*** Data supplied

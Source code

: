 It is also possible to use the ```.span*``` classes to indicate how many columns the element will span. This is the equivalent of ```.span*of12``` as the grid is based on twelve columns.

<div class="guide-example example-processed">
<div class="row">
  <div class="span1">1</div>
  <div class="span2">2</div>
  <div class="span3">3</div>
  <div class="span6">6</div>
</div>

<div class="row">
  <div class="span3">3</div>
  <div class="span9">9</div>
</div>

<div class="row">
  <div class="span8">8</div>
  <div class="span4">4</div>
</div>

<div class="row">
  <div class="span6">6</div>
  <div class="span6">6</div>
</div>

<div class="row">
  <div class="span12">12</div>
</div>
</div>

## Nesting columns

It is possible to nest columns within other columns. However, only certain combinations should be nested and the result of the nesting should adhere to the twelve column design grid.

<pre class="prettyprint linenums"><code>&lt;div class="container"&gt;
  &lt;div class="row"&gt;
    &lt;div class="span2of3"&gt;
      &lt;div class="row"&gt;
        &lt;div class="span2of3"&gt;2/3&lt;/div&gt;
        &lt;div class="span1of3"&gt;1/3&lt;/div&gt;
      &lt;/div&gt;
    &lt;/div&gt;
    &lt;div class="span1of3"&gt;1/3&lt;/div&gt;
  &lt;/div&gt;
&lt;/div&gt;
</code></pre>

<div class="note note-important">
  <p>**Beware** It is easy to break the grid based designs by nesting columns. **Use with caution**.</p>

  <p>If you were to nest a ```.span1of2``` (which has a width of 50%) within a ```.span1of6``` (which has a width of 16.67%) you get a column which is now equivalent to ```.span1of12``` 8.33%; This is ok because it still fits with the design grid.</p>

******

Task goal:
Extract all lines of the records above that include "code".

Expected answer:
Source code
<pre class="prettyprint linenums"><code>&lt;div class="container"&gt;
</code></pre>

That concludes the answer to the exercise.